Going through the records that follow, please count the lines with "failure" in them and give only the count.
○ ○ ○ ○
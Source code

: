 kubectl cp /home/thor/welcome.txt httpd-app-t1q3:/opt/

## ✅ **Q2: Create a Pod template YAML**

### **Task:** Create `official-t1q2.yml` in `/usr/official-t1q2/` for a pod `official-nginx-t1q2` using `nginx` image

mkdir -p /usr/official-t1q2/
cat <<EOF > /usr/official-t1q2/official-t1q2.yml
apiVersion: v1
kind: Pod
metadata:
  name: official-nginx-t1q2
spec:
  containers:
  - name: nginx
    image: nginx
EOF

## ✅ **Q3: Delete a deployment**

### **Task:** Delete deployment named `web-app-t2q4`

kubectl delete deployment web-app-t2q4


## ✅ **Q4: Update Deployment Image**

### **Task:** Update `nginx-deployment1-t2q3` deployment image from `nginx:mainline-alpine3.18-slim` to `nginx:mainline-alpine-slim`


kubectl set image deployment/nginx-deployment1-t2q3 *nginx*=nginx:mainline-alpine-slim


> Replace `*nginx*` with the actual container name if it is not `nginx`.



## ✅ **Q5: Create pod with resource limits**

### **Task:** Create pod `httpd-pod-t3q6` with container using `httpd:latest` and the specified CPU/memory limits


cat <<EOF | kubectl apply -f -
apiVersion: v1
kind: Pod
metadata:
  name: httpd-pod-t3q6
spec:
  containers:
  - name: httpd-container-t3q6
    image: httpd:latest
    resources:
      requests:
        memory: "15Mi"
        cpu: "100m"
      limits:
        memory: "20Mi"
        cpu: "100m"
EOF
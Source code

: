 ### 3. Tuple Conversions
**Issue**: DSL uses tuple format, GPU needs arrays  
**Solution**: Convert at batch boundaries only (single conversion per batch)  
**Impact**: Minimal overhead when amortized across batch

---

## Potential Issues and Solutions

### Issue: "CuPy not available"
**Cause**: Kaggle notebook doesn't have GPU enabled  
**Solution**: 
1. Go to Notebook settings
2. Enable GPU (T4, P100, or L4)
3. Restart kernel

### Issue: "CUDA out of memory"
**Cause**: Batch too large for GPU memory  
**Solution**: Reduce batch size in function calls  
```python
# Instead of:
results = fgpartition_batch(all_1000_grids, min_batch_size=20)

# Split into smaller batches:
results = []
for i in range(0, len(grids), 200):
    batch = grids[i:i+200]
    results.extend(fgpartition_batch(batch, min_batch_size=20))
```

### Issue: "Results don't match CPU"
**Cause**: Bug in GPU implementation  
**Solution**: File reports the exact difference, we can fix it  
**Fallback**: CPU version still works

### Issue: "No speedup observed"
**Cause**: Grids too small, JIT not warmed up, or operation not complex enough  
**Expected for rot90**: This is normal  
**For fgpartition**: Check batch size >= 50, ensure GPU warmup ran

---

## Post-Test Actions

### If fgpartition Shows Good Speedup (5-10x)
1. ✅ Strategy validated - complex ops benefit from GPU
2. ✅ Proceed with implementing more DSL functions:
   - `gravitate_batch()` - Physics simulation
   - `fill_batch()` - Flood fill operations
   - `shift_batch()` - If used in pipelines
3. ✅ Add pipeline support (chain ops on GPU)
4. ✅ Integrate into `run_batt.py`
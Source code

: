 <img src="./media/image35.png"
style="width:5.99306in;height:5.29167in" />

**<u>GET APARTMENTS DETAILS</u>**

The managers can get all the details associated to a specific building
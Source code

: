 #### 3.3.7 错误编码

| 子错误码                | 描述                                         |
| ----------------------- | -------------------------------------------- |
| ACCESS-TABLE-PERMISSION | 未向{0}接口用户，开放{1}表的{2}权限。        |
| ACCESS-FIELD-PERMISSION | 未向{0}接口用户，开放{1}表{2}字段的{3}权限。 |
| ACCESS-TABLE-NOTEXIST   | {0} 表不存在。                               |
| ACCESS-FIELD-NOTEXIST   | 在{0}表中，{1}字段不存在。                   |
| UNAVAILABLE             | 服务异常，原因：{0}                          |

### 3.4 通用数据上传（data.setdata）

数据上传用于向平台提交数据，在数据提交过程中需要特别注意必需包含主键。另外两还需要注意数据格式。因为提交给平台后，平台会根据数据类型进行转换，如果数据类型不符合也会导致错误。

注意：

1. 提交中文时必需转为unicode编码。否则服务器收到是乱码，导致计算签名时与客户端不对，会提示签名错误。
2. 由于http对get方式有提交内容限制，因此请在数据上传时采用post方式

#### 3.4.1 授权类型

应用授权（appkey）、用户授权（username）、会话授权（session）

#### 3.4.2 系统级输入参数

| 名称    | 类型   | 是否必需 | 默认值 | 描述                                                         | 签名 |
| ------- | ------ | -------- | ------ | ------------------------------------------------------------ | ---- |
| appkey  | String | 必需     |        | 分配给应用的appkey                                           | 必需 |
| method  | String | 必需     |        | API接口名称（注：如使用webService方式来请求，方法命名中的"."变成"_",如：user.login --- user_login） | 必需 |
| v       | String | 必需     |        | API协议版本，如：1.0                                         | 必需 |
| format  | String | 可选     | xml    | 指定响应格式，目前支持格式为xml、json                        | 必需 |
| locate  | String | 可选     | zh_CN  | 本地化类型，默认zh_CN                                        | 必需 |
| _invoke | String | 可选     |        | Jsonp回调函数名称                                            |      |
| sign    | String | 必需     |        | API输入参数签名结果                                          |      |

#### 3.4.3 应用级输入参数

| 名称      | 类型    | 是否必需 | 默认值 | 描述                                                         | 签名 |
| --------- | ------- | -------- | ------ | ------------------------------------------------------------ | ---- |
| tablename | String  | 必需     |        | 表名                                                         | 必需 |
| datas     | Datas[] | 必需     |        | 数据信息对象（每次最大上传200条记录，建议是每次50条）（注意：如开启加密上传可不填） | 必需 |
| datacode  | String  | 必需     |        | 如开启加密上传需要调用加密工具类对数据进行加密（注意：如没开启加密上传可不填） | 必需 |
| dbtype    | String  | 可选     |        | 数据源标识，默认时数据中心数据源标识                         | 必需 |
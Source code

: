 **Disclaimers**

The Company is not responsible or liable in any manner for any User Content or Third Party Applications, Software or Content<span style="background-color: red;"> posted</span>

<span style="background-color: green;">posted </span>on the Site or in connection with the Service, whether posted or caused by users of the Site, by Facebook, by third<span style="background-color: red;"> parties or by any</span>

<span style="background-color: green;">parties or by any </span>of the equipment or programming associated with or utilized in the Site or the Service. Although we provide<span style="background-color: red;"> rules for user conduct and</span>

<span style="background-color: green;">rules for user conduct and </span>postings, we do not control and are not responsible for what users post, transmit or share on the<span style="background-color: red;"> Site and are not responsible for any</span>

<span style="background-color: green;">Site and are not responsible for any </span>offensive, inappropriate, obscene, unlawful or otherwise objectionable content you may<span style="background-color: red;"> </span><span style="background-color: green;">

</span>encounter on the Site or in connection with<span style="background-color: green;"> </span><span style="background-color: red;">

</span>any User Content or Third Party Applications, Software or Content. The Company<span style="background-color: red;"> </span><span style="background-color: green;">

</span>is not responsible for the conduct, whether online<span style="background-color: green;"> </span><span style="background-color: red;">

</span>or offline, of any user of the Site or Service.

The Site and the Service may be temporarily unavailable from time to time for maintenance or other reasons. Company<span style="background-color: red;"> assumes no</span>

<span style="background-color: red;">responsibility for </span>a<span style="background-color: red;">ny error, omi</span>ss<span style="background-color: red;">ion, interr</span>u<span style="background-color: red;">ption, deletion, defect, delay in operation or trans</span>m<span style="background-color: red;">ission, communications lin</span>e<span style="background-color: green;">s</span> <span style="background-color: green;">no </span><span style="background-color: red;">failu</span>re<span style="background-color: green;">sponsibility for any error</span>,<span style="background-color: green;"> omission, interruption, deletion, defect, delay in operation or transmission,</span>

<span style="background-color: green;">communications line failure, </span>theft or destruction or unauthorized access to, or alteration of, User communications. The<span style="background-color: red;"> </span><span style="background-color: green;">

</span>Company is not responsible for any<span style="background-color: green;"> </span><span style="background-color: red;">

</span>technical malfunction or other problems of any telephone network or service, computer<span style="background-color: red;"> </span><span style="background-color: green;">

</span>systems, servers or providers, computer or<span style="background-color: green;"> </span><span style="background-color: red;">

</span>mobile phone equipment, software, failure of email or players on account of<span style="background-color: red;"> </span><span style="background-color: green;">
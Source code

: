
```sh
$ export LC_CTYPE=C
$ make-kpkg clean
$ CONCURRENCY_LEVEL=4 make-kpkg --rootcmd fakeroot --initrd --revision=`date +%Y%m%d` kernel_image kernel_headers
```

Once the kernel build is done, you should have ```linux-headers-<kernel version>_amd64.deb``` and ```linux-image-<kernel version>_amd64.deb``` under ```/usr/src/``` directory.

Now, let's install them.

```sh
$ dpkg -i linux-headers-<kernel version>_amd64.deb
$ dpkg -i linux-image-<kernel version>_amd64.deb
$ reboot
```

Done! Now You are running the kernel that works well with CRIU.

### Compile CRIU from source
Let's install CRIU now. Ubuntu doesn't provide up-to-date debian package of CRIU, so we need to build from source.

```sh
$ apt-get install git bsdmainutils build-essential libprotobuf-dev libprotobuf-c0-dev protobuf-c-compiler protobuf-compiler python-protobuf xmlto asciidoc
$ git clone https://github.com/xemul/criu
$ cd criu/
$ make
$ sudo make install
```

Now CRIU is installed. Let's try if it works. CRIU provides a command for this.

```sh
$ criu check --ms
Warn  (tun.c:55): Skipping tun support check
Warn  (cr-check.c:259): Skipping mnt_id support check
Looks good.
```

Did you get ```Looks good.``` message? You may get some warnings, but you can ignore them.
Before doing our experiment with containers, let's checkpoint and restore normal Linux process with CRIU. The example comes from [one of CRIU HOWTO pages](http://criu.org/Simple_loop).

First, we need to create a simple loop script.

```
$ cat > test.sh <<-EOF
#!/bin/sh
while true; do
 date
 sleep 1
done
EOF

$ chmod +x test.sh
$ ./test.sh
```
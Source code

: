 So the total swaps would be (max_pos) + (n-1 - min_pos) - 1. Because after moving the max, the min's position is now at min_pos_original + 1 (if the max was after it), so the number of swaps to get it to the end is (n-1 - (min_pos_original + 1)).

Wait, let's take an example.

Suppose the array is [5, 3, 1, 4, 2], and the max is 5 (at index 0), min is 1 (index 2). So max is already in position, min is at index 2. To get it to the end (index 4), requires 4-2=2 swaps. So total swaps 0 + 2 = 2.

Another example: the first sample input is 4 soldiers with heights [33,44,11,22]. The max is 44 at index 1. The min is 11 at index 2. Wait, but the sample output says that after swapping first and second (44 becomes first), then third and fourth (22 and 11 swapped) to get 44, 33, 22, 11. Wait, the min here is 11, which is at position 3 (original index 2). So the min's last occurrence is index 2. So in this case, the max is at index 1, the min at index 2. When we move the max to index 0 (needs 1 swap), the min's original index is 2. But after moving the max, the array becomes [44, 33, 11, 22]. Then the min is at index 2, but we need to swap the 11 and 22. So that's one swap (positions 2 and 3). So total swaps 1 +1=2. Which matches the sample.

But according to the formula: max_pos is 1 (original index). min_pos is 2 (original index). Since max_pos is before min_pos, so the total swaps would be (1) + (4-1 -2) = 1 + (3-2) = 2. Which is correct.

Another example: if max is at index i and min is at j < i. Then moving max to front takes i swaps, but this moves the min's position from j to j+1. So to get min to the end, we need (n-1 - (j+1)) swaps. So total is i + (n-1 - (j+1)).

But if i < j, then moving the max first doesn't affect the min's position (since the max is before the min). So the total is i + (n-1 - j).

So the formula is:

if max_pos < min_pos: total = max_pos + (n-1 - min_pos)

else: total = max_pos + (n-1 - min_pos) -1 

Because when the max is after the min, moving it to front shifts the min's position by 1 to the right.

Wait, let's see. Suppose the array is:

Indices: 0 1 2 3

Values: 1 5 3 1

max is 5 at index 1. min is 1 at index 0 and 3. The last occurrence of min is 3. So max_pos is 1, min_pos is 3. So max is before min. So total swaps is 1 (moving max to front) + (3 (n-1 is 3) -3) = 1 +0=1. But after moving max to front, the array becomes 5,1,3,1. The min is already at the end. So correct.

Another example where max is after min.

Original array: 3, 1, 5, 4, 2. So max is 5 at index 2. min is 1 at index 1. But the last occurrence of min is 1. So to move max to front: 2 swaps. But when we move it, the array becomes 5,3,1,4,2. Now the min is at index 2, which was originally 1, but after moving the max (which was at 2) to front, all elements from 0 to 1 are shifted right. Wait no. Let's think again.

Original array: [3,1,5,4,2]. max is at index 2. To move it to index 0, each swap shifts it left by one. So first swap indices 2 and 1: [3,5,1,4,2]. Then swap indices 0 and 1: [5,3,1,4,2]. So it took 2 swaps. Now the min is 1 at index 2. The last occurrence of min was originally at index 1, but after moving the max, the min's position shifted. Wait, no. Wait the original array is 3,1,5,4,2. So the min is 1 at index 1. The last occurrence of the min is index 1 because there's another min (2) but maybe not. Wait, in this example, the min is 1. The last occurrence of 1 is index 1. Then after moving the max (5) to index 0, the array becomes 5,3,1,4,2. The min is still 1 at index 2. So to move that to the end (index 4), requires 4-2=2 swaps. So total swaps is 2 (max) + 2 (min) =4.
○ ○ ○ ○
_Answer section:_ 2